[DATA RECORDS]

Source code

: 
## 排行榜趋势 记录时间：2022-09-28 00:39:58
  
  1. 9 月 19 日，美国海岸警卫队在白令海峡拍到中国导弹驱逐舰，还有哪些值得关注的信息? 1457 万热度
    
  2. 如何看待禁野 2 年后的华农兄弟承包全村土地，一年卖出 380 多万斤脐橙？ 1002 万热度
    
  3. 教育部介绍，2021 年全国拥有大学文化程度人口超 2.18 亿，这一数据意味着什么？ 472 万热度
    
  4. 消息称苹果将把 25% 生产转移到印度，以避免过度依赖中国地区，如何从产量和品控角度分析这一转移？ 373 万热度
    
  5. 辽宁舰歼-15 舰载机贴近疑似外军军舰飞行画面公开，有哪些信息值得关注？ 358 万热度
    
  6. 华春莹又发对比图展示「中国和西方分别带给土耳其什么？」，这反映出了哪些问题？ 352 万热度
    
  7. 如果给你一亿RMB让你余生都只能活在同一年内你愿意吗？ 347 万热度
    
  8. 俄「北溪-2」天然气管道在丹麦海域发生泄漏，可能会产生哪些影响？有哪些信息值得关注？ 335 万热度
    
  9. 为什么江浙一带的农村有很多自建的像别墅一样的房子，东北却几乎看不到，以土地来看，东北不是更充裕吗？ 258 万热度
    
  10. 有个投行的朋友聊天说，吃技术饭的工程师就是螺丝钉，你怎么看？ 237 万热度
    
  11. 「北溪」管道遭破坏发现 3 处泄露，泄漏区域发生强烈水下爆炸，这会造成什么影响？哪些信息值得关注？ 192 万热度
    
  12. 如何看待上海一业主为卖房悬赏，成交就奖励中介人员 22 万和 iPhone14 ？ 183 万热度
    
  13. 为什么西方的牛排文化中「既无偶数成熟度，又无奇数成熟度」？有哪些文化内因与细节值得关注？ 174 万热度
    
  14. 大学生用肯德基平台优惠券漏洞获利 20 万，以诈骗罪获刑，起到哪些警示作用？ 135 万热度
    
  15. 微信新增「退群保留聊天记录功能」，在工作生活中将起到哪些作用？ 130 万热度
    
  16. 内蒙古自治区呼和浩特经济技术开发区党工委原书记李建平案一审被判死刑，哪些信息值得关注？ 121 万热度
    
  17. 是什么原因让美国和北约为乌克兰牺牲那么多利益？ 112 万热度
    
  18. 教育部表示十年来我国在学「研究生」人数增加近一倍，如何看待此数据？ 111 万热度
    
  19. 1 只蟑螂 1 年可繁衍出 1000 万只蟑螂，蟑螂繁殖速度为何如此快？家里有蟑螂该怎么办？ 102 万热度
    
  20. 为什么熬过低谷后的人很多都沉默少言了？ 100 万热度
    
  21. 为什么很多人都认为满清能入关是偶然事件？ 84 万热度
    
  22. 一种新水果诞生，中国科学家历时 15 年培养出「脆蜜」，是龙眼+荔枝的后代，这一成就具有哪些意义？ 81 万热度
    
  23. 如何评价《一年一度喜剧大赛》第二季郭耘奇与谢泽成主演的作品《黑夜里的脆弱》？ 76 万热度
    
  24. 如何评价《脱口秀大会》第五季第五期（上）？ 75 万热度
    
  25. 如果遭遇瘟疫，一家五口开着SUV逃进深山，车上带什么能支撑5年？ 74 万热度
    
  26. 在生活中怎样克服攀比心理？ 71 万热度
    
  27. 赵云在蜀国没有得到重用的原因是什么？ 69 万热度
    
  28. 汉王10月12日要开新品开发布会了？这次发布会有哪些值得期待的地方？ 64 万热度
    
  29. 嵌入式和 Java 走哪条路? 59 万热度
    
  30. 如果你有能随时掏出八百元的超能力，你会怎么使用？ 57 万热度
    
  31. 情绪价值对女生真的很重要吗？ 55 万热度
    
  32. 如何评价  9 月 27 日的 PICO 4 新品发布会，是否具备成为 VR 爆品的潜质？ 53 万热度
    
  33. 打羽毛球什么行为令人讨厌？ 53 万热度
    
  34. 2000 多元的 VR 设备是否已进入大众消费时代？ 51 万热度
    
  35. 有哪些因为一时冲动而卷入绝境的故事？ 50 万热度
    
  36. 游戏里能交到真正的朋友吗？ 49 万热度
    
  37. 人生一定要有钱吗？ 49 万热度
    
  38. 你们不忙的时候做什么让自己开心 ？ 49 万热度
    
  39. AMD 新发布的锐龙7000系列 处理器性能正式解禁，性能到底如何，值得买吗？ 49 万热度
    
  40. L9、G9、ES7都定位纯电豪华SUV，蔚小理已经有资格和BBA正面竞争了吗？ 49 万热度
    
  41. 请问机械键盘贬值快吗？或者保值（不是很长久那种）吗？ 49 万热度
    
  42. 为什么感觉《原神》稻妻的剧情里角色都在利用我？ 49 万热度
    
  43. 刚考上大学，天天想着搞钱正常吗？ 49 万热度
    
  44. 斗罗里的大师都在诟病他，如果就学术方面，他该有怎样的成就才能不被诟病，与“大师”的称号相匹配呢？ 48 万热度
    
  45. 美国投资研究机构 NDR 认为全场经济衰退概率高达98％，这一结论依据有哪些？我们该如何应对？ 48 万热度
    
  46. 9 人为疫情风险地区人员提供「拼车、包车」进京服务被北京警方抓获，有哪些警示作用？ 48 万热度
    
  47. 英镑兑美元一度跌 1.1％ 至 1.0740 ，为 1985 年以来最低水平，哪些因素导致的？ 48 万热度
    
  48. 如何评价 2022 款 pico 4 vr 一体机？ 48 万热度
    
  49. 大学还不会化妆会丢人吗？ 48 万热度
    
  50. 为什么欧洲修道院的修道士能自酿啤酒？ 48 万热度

[/DATA RECORDS]

WHAT YOU HAVE TO DO. Please write out only the lines from the one containing "48. 如何评价 2022 款 pico 4 vr 一体机？ 48 万热度" to the end of the records above, exactly, both ends included.

ANSWER AREA.
  48. 如何评价 2022 款 pico 4 vr 一体机？ 48 万热度
    
  49. 大学还不会化妆会丢人吗？ 48 万热度
    
  50. 为什么欧洲修道院的修道士能自酿啤酒？ 48 万热度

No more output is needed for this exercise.